The 3 Enemies Vladimir Putin Is Fighting With His War in Ukraine.
Russian opponents, Ukraine, and the West.
The West has been mistaken about Putin's Russia for years. We wanted to see a country that was modernizing and putting itself “in order”, refusing to open our eyes to the neo-totalitarian and neo-imperial “political animal” that was resurfacing from the rubble of communism. We spoke lightly of “strategic partnership” while Putin began the internal and external reconquest of power and empire by brute force and corruption, then by the violation of his international commitments and hybrid warfare within our walls.
We believed that the shimmering windows of Moscow were the proof of the emergence of Russian civil society, while the latter was beaten back and a large part of the people, caught in a “Versailles syndrome” reminiscent of Germany in the 1920s and 1930s, chose to embrace the messianism of revenge of its leader.
From this point of view, the war that broke out in Europe caught chancelleries off guard, even though most Eastern European countries and a substantial fraction of Western Russologists had been sounding the alarm for years. “Winter is coming,” the former world chess champion and Putin opponent Garry Kasparov announced in a prescient book as early as 2015.
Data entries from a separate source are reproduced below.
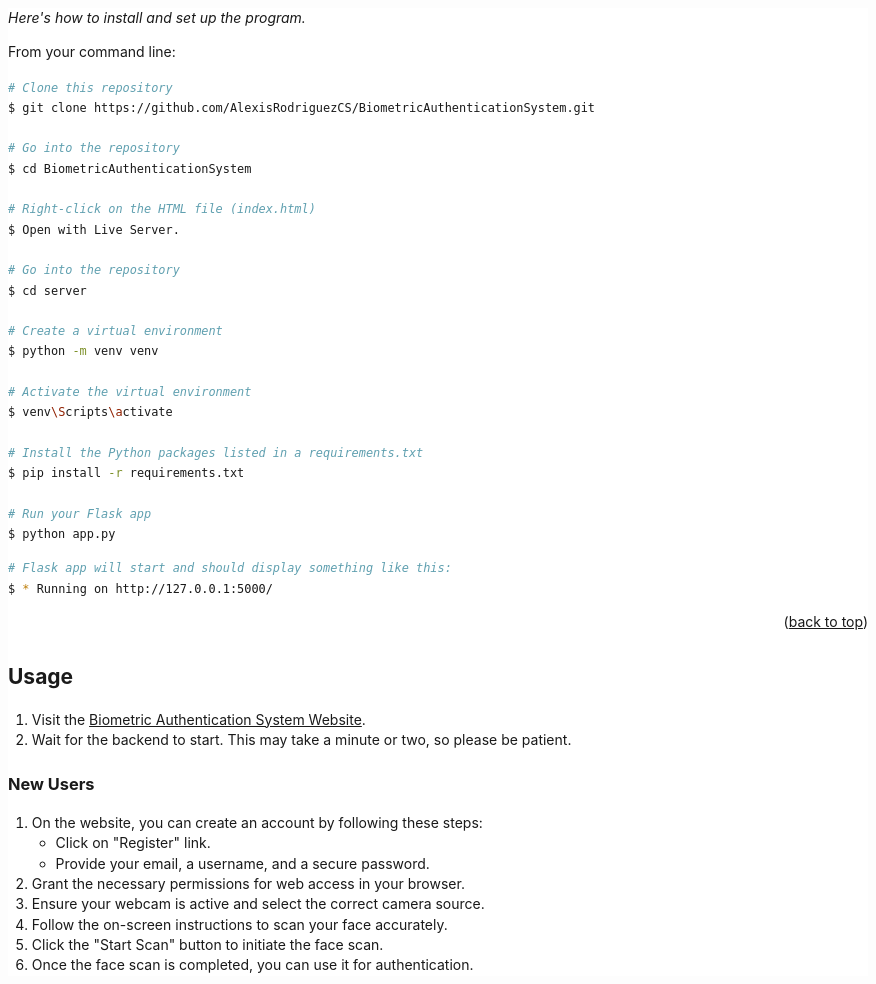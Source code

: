 _Here's how to install and set up the program._

From your command line:

```bash
# Clone this repository
$ git clone https://github.com/AlexisRodriguezCS/BiometricAuthenticationSystem.git

# Go into the repository
$ cd BiometricAuthenticationSystem

# Right-click on the HTML file (index.html)
$ Open with Live Server.

# Go into the repository
$ cd server

# Create a virtual environment
$ python -m venv venv

# Activate the virtual environment
$ venv\Scripts\activate

# Install the Python packages listed in a requirements.txt
$ pip install -r requirements.txt

# Run your Flask app
$ python app.py
```

```bash
# Flask app will start and should display something like this:
$ * Running on http://127.0.0.1:5000/
```

<p align="right">(<a href="#readme-top">back to top</a>)</p>



<a name="usage"></a>

## Usage

1. Visit the [Biometric Authentication System Website](https://biometricauthenticationsystem.netlify.app/).
2. Wait for the backend to start. This may take a minute or two, so please be patient.

### New Users

1. On the website, you can create an account by following these steps:
   - Click on "Register" link.
   - Provide your email, a username, and a secure password.
2. Grant the necessary permissions for web access in your browser.
3. Ensure your webcam is active and select the correct camera source.
4. Follow the on-screen instructions to scan your face accurately.
5. Click the "Start Scan" button to initiate the face scan.
6. Once the face scan is completed, you can use it for authentication.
Why have those who knew not been heard? What cocktail of ignorance of the deep reality of the regime's motives, but also of cynicism, pusillanimity, supposedly “realistic” postures, and strictly energetic or commercial interests has led to our inability to stop the dangerous ideological, political and geopolitical revisionism unleashed by Putin since his arrival in power?
Taking the measure of what must be called a strategic disaster and reflecting on the means to respond to it is something essential for the future in a geopolitical context of rare danger. Since the master of the Kremlin launched his tanks and missiles on Ukraine, letting loot, kill and rape without complexes, we witness live on continuous television channels and social networks the daily horror of a high-intensity war that threatens at every moment to go over the fragile borders of the European Union and NATO.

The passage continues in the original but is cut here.